+++ SUPPLIED DATA +++

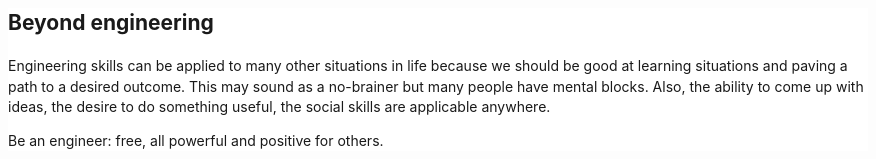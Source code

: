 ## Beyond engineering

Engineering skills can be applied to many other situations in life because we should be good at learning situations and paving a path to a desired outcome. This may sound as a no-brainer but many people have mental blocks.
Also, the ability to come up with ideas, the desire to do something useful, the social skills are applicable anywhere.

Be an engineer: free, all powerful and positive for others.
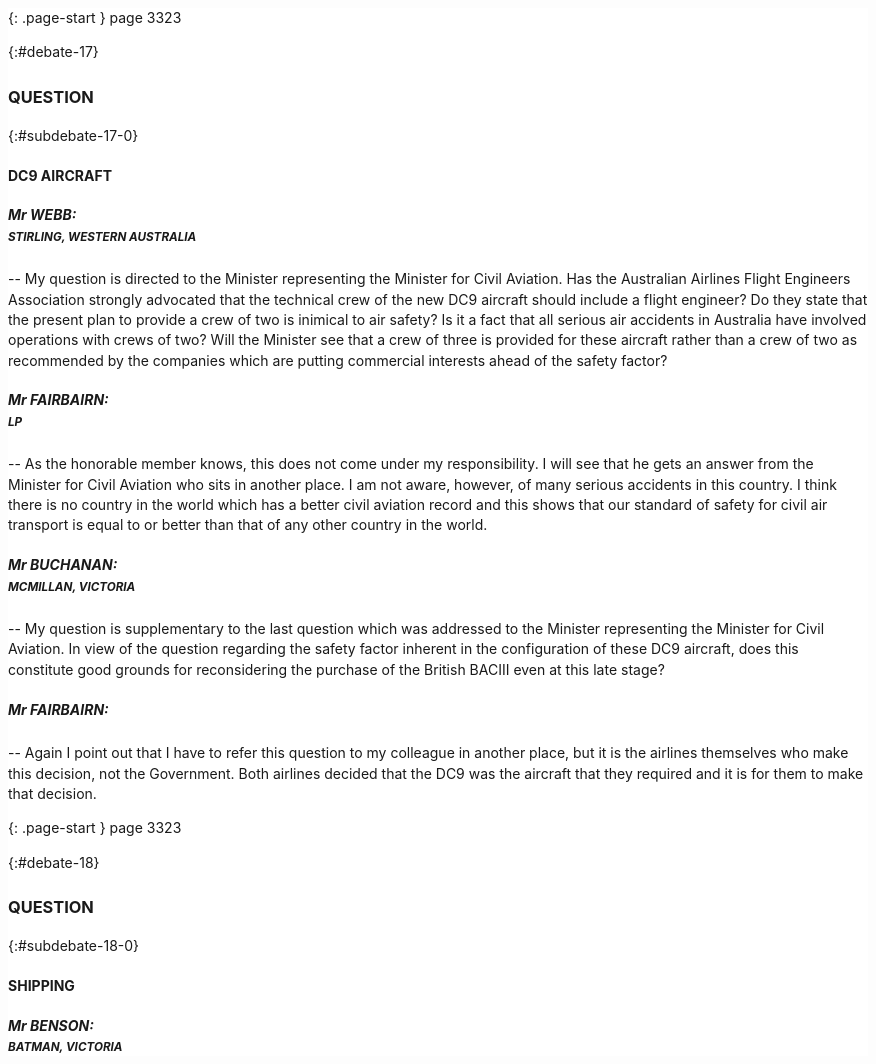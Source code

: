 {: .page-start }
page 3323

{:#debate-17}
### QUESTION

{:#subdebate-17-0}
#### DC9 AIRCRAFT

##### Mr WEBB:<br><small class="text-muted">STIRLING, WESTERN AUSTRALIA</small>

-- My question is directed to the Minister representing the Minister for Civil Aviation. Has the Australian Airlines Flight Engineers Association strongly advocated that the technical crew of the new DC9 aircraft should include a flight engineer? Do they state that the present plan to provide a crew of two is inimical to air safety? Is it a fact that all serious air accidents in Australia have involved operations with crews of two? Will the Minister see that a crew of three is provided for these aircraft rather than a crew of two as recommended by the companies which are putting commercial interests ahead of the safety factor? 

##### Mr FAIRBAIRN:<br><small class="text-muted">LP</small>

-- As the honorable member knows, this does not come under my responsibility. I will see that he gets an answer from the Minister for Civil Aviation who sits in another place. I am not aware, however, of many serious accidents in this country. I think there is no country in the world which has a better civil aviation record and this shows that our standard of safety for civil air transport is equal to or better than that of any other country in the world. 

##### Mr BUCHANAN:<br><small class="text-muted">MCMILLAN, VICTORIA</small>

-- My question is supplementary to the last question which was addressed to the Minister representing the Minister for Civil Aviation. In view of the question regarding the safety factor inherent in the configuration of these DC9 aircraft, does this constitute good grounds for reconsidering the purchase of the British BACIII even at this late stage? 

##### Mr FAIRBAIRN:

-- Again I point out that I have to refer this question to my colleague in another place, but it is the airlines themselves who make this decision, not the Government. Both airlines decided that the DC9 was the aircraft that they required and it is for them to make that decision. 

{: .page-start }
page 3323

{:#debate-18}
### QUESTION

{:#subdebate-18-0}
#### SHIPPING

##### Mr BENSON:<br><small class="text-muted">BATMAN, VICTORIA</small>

+++

• PROBLEM
Every entry above should come back exactly as written, except for its pictures.

• RESPONSE TO THIS TASK
Source code

: ## Beyond engineering

Engineering skills can be applied to many other situations in life because we should be good at learning situations and paving a path to a desired outcome. This may sound as a no-brainer but many people have mental blocks.
Also, the ability to come up with ideas, the desire to do something useful, the social skills are applicable anywhere.

Be an engineer: free, all powerful and positive for others.
Source code

: {: .page-start }
page 3323

{:#debate-17}
### QUESTION

{:#subdebate-17-0}
#### DC9 AIRCRAFT

##### Mr WEBB:<br><small class="text-muted">STIRLING, WESTERN AUSTRALIA</small>

-- My question is directed to the Minister representing the Minister for Civil Aviation. Has the Australian Airlines Flight Engineers Association strongly advocated that the technical crew of the new DC9 aircraft should include a flight engineer? Do they state that the present plan to provide a crew of two is inimical to air safety? Is it a fact that all serious air accidents in Australia have involved operations with crews of two? Will the Minister see that a crew of three is provided for these aircraft rather than a crew of two as recommended by the companies which are putting commercial interests ahead of the safety factor? 

##### Mr FAIRBAIRN:<br><small class="text-muted">LP</small>

-- As the honorable member knows, this does not come under my responsibility. I will see that he gets an answer from the Minister for Civil Aviation who sits in another place. I am not aware, however, of many serious accidents in this country. I think there is no country in the world which has a better civil aviation record and this shows that our standard of safety for civil air transport is equal to or better than that of any other country in the world. 

##### Mr BUCHANAN:<br><small class="text-muted">MCMILLAN, VICTORIA</small>

-- My question is supplementary to the last question which was addressed to the Minister representing the Minister for Civil Aviation. In view of the question regarding the safety factor inherent in the configuration of these DC9 aircraft, does this constitute good grounds for reconsidering the purchase of the British BACIII even at this late stage? 

##### Mr FAIRBAIRN:

-- Again I point out that I have to refer this question to my colleague in another place, but it is the airlines themselves who make this decision, not the Government. Both airlines decided that the DC9 was the aircraft that they required and it is for them to make that decision. 

{: .page-start }
page 3323

{:#debate-18}
### QUESTION

{:#subdebate-18-0}
#### SHIPPING

##### Mr BENSON:<br><small class="text-muted">BATMAN, VICTORIA</small>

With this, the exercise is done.